The day concluded with the second keynote lecture by JANET HUNTER (London), who spoke about the market collapse and confusion that occurred in the aftermath of the Great Kanto Earthquake of 1923. The lecture paid close attention to the responses of producers, traders, and consumers to the sudden collapse of infrastructure, dislocation of institutions, and altered patterns of supply and demand.

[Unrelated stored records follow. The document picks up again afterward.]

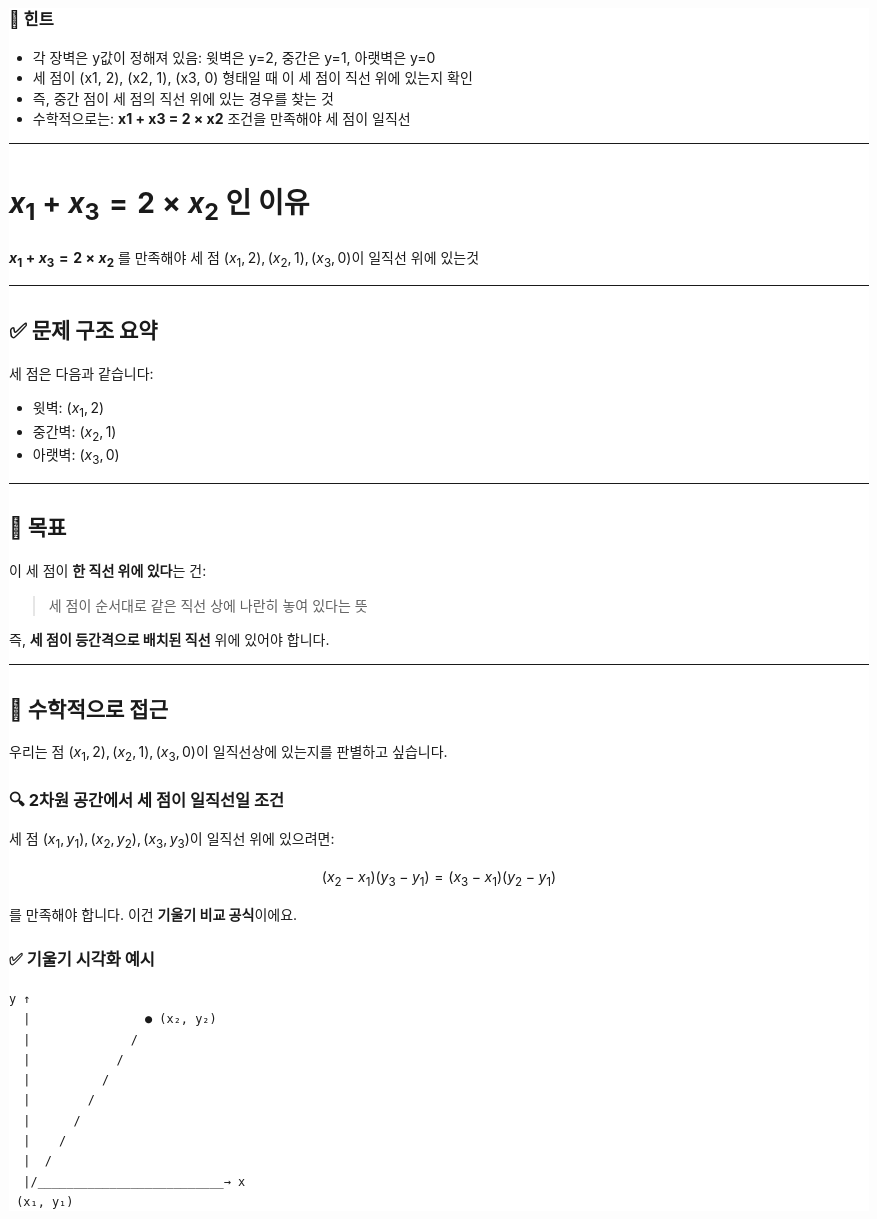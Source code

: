 ### 🔎 힌트

* 각 장벽은 y값이 정해져 있음: 윗벽은 y=2, 중간은 y=1, 아랫벽은 y=0
* 세 점이 (x1, 2), (x2, 1), (x3, 0) 형태일 때 이 세 점이 직선 위에 있는지 확인
* 즉, 중간 점이 세 점의 직선 위에 있는 경우를 찾는 것
* 수학적으로는: **x1 + x3 = 2 × x2** 조건을 만족해야 세 점이 일직선

---

# $x_1 + x_3 = 2 \times x_2$ 인 이유

**$x_1 + x_3 = 2 \times x_2$** 를 만족해야 세 점 $(x_1, 2), (x_2, 1), (x_3, 0)$이 일직선 위에 있는것

---

## ✅ 문제 구조 요약

세 점은 다음과 같습니다:

* 윗벽: $(x_1, 2)$
* 중간벽: $(x_2, 1)$
* 아랫벽: $(x_3, 0)$

---

## 🎯 목표

이 세 점이 **한 직선 위에 있다**는 건:

> 세 점이 순서대로 같은 직선 상에 나란히 놓여 있다는 뜻

즉, **세 점이 등간격으로 배치된 직선** 위에 있어야 합니다.

---

## 📐 수학적으로 접근

우리는 점 $(x_1, 2), (x_2, 1), (x_3, 0)$이 일직선상에 있는지를 판별하고 싶습니다.

### 🔍 2차원 공간에서 세 점이 일직선일 조건

세 점 $(x_1, y_1), (x_2, y_2), (x_3, y_3)$이 일직선 위에 있으려면:

$$
(x_2 - x_1)(y_3 - y_1) = (x_3 - x_1)(y_2 - y_1)
$$

를 만족해야 합니다. 이건 **기울기 비교 공식**이에요.

### ✅ 기울기 시각화 예시

```
y ↑
  |                ● (x₂, y₂)
  |              /
  |            /
  |          /
  |        /
  |      /
  |    /
  |  /
  |/__________________________→ x
 (x₁, y₁)
```
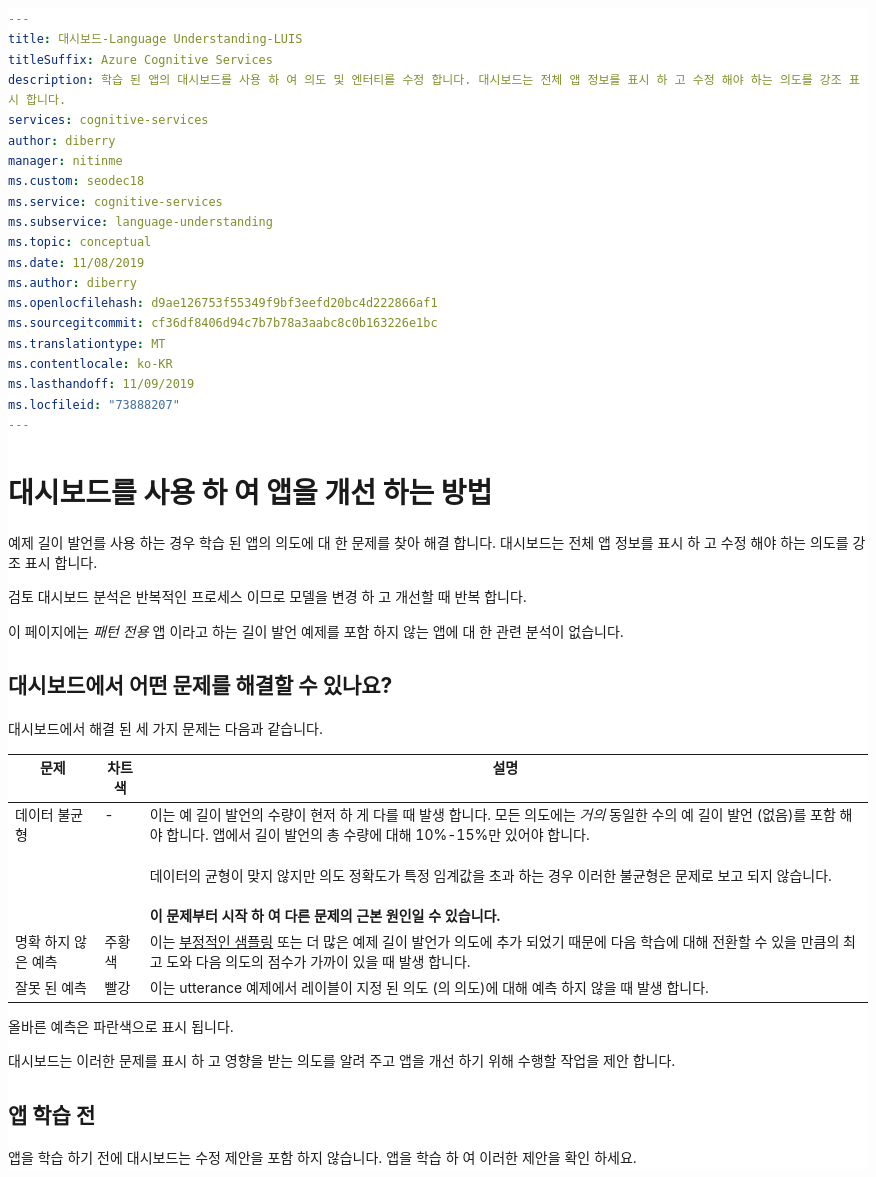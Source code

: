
 ```yaml
---
title: 대시보드-Language Understanding-LUIS
titleSuffix: Azure Cognitive Services
description: 학습 된 앱의 대시보드를 사용 하 여 의도 및 엔터티를 수정 합니다. 대시보드는 전체 앱 정보를 표시 하 고 수정 해야 하는 의도를 강조 표시 합니다.
services: cognitive-services
author: diberry
manager: nitinme
ms.custom: seodec18
ms.service: cognitive-services
ms.subservice: language-understanding
ms.topic: conceptual
ms.date: 11/08/2019
ms.author: diberry
ms.openlocfilehash: d9ae126753f55349f9bf3eefd20bc4d222866af1
ms.sourcegitcommit: cf36df8406d94c7b7b78a3aabc8c0b163226e1bc
ms.translationtype: MT
ms.contentlocale: ko-KR
ms.lasthandoff: 11/09/2019
ms.locfileid: "73888207"
---
```

# <a name="how-to-use-the-dashboard-to-improve-your-app"></a>대시보드를 사용 하 여 앱을 개선 하는 방법

예제 길이 발언를 사용 하는 경우 학습 된 앱의 의도에 대 한 문제를 찾아 해결 합니다. 대시보드는 전체 앱 정보를 표시 하 고 수정 해야 하는 의도를 강조 표시 합니다. 

검토 대시보드 분석은 반복적인 프로세스 이므로 모델을 변경 하 고 개선할 때 반복 합니다.

이 페이지에는 _패턴 전용_ 앱 이라고 하는 길이 발언 예제를 포함 하지 않는 앱에 대 한 관련 분석이 없습니다. 

## <a name="what-issues-can-be-fixed-from-dashboard"></a>대시보드에서 어떤 문제를 해결할 수 있나요?

대시보드에서 해결 된 세 가지 문제는 다음과 같습니다.

|문제|차트 색|설명|
|--|--|--|
|데이터 불균형|-|이는 예 길이 발언의 수량이 현저 하 게 다를 때 발생 합니다. 모든 의도에는 _거의_ 동일한 수의 예 길이 발언 (없음)를 포함 해야 합니다. 앱에서 길이 발언의 총 수량에 대해 10%-15%만 있어야 합니다.<br><br> 데이터의 균형이 맞지 않지만 의도 정확도가 특정 임계값을 초과 하는 경우 이러한 불균형은 문제로 보고 되지 않습니다.<br><br>**이 문제부터 시작 하 여 다른 문제의 근본 원인일 수 있습니다.**|
|명확 하지 않은 예측|주황색|이는 [부정적인 샘플링](luis-how-to-train.md#train-with-all-data) 또는 더 많은 예제 길이 발언가 의도에 추가 되었기 때문에 다음 학습에 대해 전환할 수 있을 만큼의 최고 도와 다음 의도의 점수가 가까이 있을 때 발생 합니다. |
|잘못 된 예측|빨강|이는 utterance 예제에서 레이블이 지정 된 의도 (의 의도)에 대해 예측 하지 않을 때 발생 합니다.|

올바른 예측은 파란색으로 표시 됩니다.

대시보드는 이러한 문제를 표시 하 고 영향을 받는 의도를 알려 주고 앱을 개선 하기 위해 수행할 작업을 제안 합니다. 

## <a name="before-app-is-trained"></a>앱 학습 전 

앱을 학습 하기 전에 대시보드는 수정 제안을 포함 하지 않습니다. 앱을 학습 하 여 이러한 제안을 확인 하세요.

The third day of the conference opened with a podium discussion on “Seascapes and Shipping” chaired by HARALD FUESS (Heidelberg) and discussed by CHRISTOPHER GERTEIS (SOAS). In his second conference presentation, Martin Dusinberre (Newcastle/Heidelberg) traced the maritime routes of a Japanese merchant navy ship, the “Yamashiro-maru”, from Newcastle to Hawaii between 1884 and 1912. ROLAND WENZLHUEMER (Heidelberg) offered insight into the redaction of ship newspapers and, more generally, life aboard the passenger steamers in the 1890s. ROLF WIPPICH (Tokyo/Lucerne) scrutinised 19th century piracy in Chinese territorial waters and the anti-piracy measures taken both by the Chinese authorities and the western treaty powers in the context of flourishing international trade, the Taiping Rebellion (1852-1864) and the Opium Wars.

The second podium discussion of the day critically engaged with Kaushik Sunder Rajan’s work on the attribution of epistemic shifts to different “techno-scientific regimes” and bio-capital. The sociologist-cum-anthropologist ADITYA BHARADWAJ (Edinburgh) presented findings from a long-term multi-sited ethnographic study and examined the notion of “subject mobility” in pursuit of the clinical application of human embryonic stem cells (HESC) in India. This theme was complemented by SANDRA BÄRNREUTHER’s (Heidelberg) introduction of her on-going study on in-vitro-fertilisation in India, emphasising the multi-dimensional notion of “biovalue”. TSJALLING SWIERSTRA (Maastricht) examined the Dutch debate on organ transplants, outlining how new technologies shape old moralities and produce new moral frameworks.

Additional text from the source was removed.